> On Nov 2, 2020, at 10:21 PM, Honnappa Nagarahalli
> <honnappa.nagaraha...@arm.com> wrote:
>
> <snip>
>>
>> Avoid code duplication by combining single and multi threaded tests
>>
>> Signed-off-by: Dharmik Thakkar <dharmik.thak...@arm.com>
>> Reviewed-by: Ruifeng Wang <ruifeng.w...@arm.com>
>> ---
>> app/test/test_lpm_perf.c | 362 ++++++++++-----------------------------
>> 1 file changed, 91 insertions(+), 271 deletions(-)
>>
>> diff --git a/app/test/test_lpm_perf.c b/app/test/test_lpm_perf.c index
>> 224c92fa3d65..229c835c23f7 100644
>> --- a/app/test/test_lpm_perf.c
>> +++ b/app/test/test_lpm_perf.c
>> @@ -67,6 +67,12 @@ enum {
>> IP_CLASS_C
>> };
>>
>> +enum {
>> + SINGLE_WRITER = 1,
>> + MULTI_WRITER_1,
>> + MULTI_WRITER_2
>> +};
> Do we need this? Can we use the number of cores instead?
>
There are 3 combinations of writes (adds/deletes):
1. Write all the entries - in case of a single writer
2. Write half of the entries - in case of multiple writers
3. Write remaining half of the entries - in case of multiple writers
So, I think this is required.
>> +
>> /* struct route_rule_count defines the total number of rules in following
>> a/b/c
>> * each item in a[]/b[]/c[] is the number of common IP address class A/B/C,
>> not
>> * including the ones for private local network.

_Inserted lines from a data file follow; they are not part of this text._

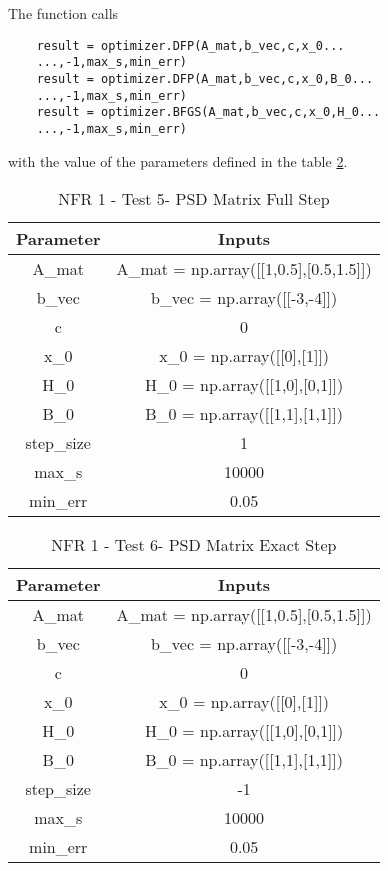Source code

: \documentclass[12pt, titlepage]{article}
\begin{document}
The function calls 
\begin{lstlisting}
    result = optimizer.DFP(A_mat,b_vec,c,x_0...
    ...,-1,max_s,min_err)
    result = optimizer.DFP(A_mat,b_vec,c,x_0,B_0...
    ...,-1,max_s,min_err)    
    result = optimizer.BFGS(A_mat,b_vec,c,x_0,H_0...
    ...,-1,max_s,min_err)
\end{lstlisting}
with the value of the parameters defined in the table \ref{tbl_NFR1T6}.

\begin{table}[ht]
\caption{NFR 1 - Test 5- PSD Matrix Full Step} \label{tbl_NFR1T5}
\vspace*{2mm}
\centering
 \begin{tabular}{|c|c|} 
 \hline
\textbf{Parameter} & \textbf{Inputs} \\ 
\hline
A\_mat&  A\_mat = np.array([[1,0.5],[0.5,1.5]])   \\
 \hline
 b\_vec& b\_vec = np.array([[-3,-4]])  \\ 
 \hline
 c& 0  \\ 
 \hline
 x\_0& x\_0 = np.array([[0],[1]]) \\ 
 \hline
 H\_0& H\_0 = np.array([[1,0],[0,1]])\\ 
 \hline
 B\_0& B\_0 = np.array([[1,1],[1,1]]) \\ 
 \hline
 step\_size& 1  \\ 
 \hline
 max\_s& 10000 \\ 
 \hline
 min\_err& 0.05  \\ 
 \hline
 
\end{tabular}
\end{table}

\begin{table}[ht]
\caption{NFR 1 - Test 6- PSD Matrix Exact Step} \label{tbl_NFR1T6}
\vspace*{2mm}
\centering
 \begin{tabular}{|c|c|} 
 \hline
\textbf{Parameter} & \textbf{Inputs} \\ 
\hline
A\_mat&  A\_mat = np.array([[1,0.5],[0.5,1.5]])   \\
 \hline
 b\_vec& b\_vec = np.array([[-3,-4]])  \\ 
 \hline
 c& 0  \\ 
 \hline
 x\_0& x\_0 = np.array([[0],[1]]) \\ 
 \hline
 H\_0& H\_0 = np.array([[1,0],[0,1]])\\ 
 \hline
 B\_0& B\_0 = np.array([[1,1],[1,1]]) \\ 
 \hline
 step\_size& -1  \\ 
 \hline
 max\_s& 10000 \\ 
 \hline
 min\_err& 0.05  \\ 
 \hline
 
\end{tabular}
\end{table}
\end{document}
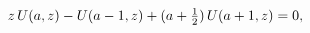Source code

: \[z\mathop{U\/}\nolimits\!\left(a,z\right)-\mathop{U\/}\nolimits\!\left(a-1,z%
\right)+(a+\tfrac{1}{2})\mathop{U\/}\nolimits\!\left(a+1,z\right)=0,\]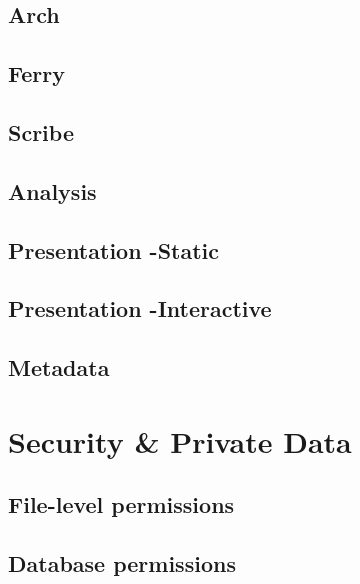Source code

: \documentclass[]{book}
\begin{document}
\hypertarget{arch}{%
\section{Arch}\label{arch}}

\hypertarget{ferry}{%
\section{Ferry}\label{ferry}}

\hypertarget{scribe}{%
\section{Scribe}\label{scribe}}

\hypertarget{analysis-1}{%
\section{Analysis}\label{analysis-1}}

\hypertarget{presentation--static}{%
\section{Presentation -Static}\label{presentation--static}}

\hypertarget{presentation--interactive}{%
\section{Presentation -Interactive}\label{presentation--interactive}}

\hypertarget{metadata}{%
\section{Metadata}\label{metadata}}

\hypertarget{security}{%
\chapter{Security \& Private Data}\label{security}}

\hypertarget{file-level-permissions}{%
\section{File-level permissions}\label{file-level-permissions}}

\hypertarget{database-permissions}{%
\section{Database permissions}\label{database-permissions}}
\end{document}
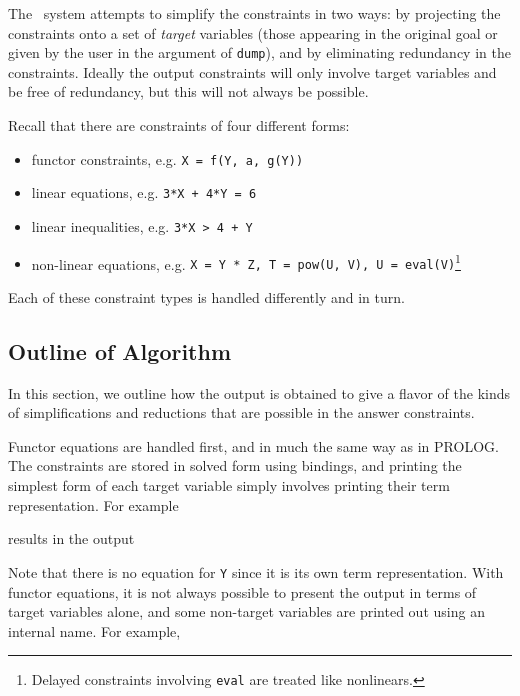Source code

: The \CLPR\ system attempts to simplify 
the constraints in two ways: by projecting the constraints onto 
a set of {\em target\/} variables 
(those appearing in the original goal or given by the 
user in the argument of {\tt dump}), and by eliminating
redundancy in the constraints.  Ideally the output constraints will
only involve target variables and be free of redundancy, but
this will not always be possible.

Recall that there are constraints of four different forms:
\begin{itemize}
\item
functor constraints, e.g. {\tt X = f(Y, a, g(Y))}
\item
linear equations, e.g. {\tt 3*X + 4*Y = 6}
\item
linear inequalities, e.g. {\tt 3*X > 4 + Y}
\item
non-linear equations, 
e.g. {\tt X = Y * Z, T = pow(U, V), U = eval(V)}\footnote{
	Delayed constraints involving {\tt eval} are treated 
	like nonlinears.
}
\end{itemize}
Each of these constraint types is handled differently and in turn.

\subsection{Outline of Algorithm}

In this section, we outline how the output is obtained to give a flavor
of the kinds of simplifications and reductions that are possible
in the answer constraints.

Functor equations are handled first, and in much the same way as in
PROLOG. The constraints are stored in solved form using bindings, and
printing the simplest form of each target variable simply
involves printing their term representation. 
For example


\noindent
results in the output


\noindent
Note that there is no equation for {\tt Y} since it is its own 
term representation.   With functor equations, it is not always
possible to present the output in terms of target variables alone,
and some non-target variables are printed out using an internal name.
For example,


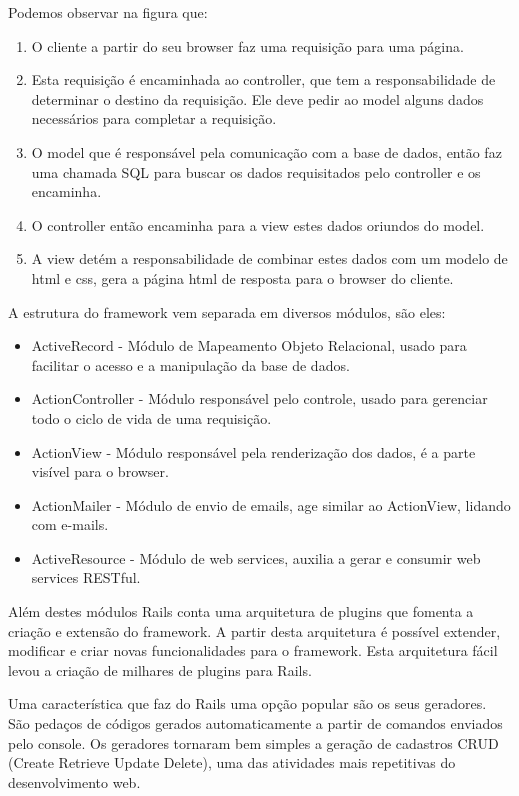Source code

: Podemos observar na figura que:
\begin{enumerate}
  \item O cliente a partir do seu browser faz uma requisição para uma página.
  \item Esta requisição é encaminhada ao controller, que tem a responsabilidade de determinar o destino da requisição. Ele deve pedir ao model alguns dados necessários para completar a requisição.  
  \item O model que é responsável pela comunicação com a base de dados, então faz uma chamada SQL para buscar os dados requisitados pelo controller e os encaminha.
  \item O controller então encaminha para a view estes dados oriundos do model.
  \item A view detém a responsabilidade de combinar estes dados com um modelo de html e css, gera a página html de resposta para o browser do cliente.
\end{enumerate}


A estrutura do framework vem separada em diversos módulos, são eles:

\begin{itemize}
  \item ActiveRecord - Módulo de Mapeamento Objeto Relacional, usado para facilitar o acesso e a manipulação da base de dados. 
  \item ActionController - Módulo responsável pelo controle, usado para gerenciar todo o ciclo de vida de uma requisição. 
  \item ActionView - Módulo responsável pela renderização dos dados, é a parte visível para o browser. 
  \item ActionMailer - Módulo de envio de emails, age similar ao ActionView, lidando com e-mails. 
  \item ActiveResource - Módulo de web services, auxilia a gerar e consumir web services RESTful. 
\end{itemize}

Além destes módulos Rails conta uma arquitetura de plugins que fomenta a criação e extensão do framework. A partir desta arquitetura é possível extender, modificar e criar novas funcionalidades para o framework. Esta arquitetura fácil levou a criação de milhares de plugins para Rails.

Uma característica que faz do Rails uma opção popular são os seus geradores. São pedaços de códigos gerados automaticamente a partir de comandos enviados pelo console. Os geradores tornaram bem simples a geração de cadastros CRUD (Create Retrieve Update Delete), uma das atividades mais repetitivas do desenvolvimento web.





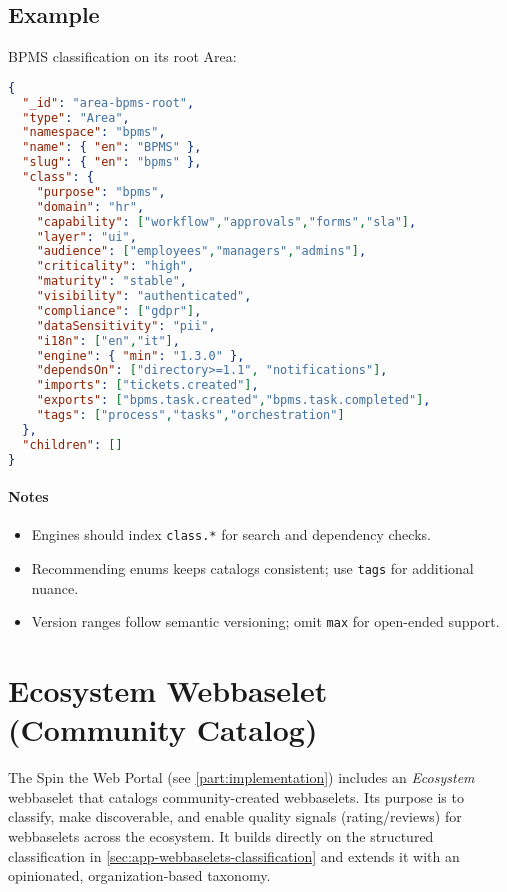 \subsection{Example}
BPMS classification on its root Area:
\begin{lstlisting}[language=JSON,caption={STWArea with classification}]
{
  "_id": "area-bpms-root",
  "type": "Area",
  "namespace": "bpms",
  "name": { "en": "BPMS" },
  "slug": { "en": "bpms" },
  "class": {
    "purpose": "bpms",
    "domain": "hr",
    "capability": ["workflow","approvals","forms","sla"],
    "layer": "ui",
    "audience": ["employees","managers","admins"],
    "criticality": "high",
    "maturity": "stable",
    "visibility": "authenticated",
    "compliance": ["gdpr"],
    "dataSensitivity": "pii",
    "i18n": ["en","it"],
    "engine": { "min": "1.3.0" },
    "dependsOn": ["directory>=1.1", "notifications"],
    "imports": ["tickets.created"],
    "exports": ["bpms.task.created","bpms.task.completed"],
    "tags": ["process","tasks","orchestration"]
  },
  "children": []
}
\end{lstlisting}

\paragraph{Notes}
\begin{itemize}
  \item Engines should index \texttt{class.*} for search and dependency checks.
  \item Recommending enums keeps catalogs consistent; use \texttt{tags} for additional nuance.
  \item Version ranges follow semantic versioning; omit \texttt{max} for open-ended support.
\end{itemize}

\section{Ecosystem Webbaselet (Community Catalog)}
\label{sec:app-ecosystem}

The Spin the Web Portal (see \cref{part:implementation}) includes an \emph{Ecosystem} webbaselet that catalogs community-created webbaselets. Its purpose is to classify, make discoverable, and enable quality signals (rating/reviews) for webbaselets across the ecosystem. It builds directly on the structured classification in \cref{sec:app-webbaselets-classification} and extends it with an opinionated, organization-based taxonomy.

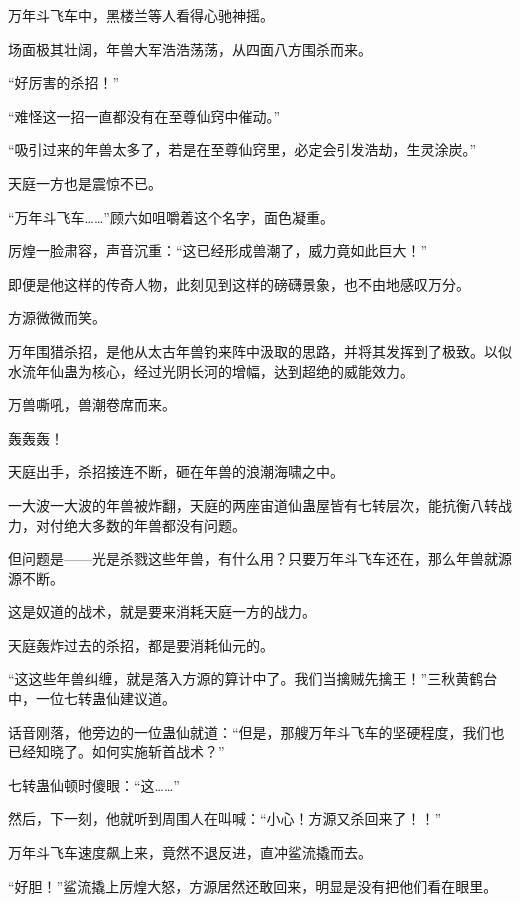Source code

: 
\begin{this_body}

万年斗飞车中，黑楼兰等人看得心驰神摇。

场面极其壮阔，年兽大军浩浩荡荡，从四面八方围杀而来。

“好厉害的杀招！”

“难怪这一招一直都没有在至尊仙窍中催动。”

“吸引过来的年兽太多了，若是在至尊仙窍里，必定会引发浩劫，生灵涂炭。”

天庭一方也是震惊不已。

“万年斗飞车……”顾六如咀嚼着这个名字，面色凝重。

厉煌一脸肃容，声音沉重：“这已经形成兽潮了，威力竟如此巨大！”

即便是他这样的传奇人物，此刻见到这样的磅礴景象，也不由地感叹万分。

方源微微而笑。

万年围猎杀招，是他从太古年兽钓来阵中汲取的思路，并将其发挥到了极致。以似水流年仙蛊为核心，经过光阴长河的增幅，达到超绝的威能效力。

万兽嘶吼，兽潮卷席而来。

轰轰轰！

天庭出手，杀招接连不断，砸在年兽的浪潮海啸之中。

一大波一大波的年兽被炸翻，天庭的两座宙道仙蛊屋皆有七转层次，能抗衡八转战力，对付绝大多数的年兽都没有问题。

但问题是——光是杀戮这些年兽，有什么用？只要万年斗飞车还在，那么年兽就源源不断。

这是奴道的战术，就是要来消耗天庭一方的战力。

天庭轰炸过去的杀招，都是要消耗仙元的。

“这这些年兽纠缠，就是落入方源的算计中了。我们当擒贼先擒王！”三秋黄鹤台中，一位七转蛊仙建议道。

话音刚落，他旁边的一位蛊仙就道：“但是，那艘万年斗飞车的坚硬程度，我们也已经知晓了。如何实施斩首战术？”

七转蛊仙顿时傻眼：“这……”

然后，下一刻，他就听到周围人在叫喊：“小心！方源又杀回来了！！”

万年斗飞车速度飙上来，竟然不退反进，直冲鲨流撬而去。

“好胆！”鲨流撬上厉煌大怒，方源居然还敢回来，明显是没有把他们看在眼里。


\end{this_body}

>> @@ -430,11 +436,16 @@ test_lpm_rcu_qsbr_writer(void *arg) {
>> unsigned int i, j, si, ei;
>> uint64_t begin, total_cycles;
>> - uint8_t core_id = (uint8_t)((uintptr_t)arg);
>> + uint8_t writer_id = (uint8_t)((uintptr_t)arg);
>> uint32_t next_hop_add = 0xAA;
>>
>> - /* 2 writer threads are used */
>> - if (core_id % 2 == 0) {
>> + /* Single writer (writer_id = 1) */
>> + if (writer_id == SINGLE_WRITER) {
>> + si = 0;
>> + ei = NUM_LDEPTH_ROUTE_ENTRIES;
>> + }
>> + /* 2 Writers (writer_id = 2/3)*/
>> + else if (writer_id == MULTI_WRITER_1) {
>> si = 0;
>> ei = NUM_LDEPTH_ROUTE_ENTRIES / 2;
>> } else {
>> @@ -447,29 +458,35 @@ test_lpm_rcu_qsbr_writer(void *arg)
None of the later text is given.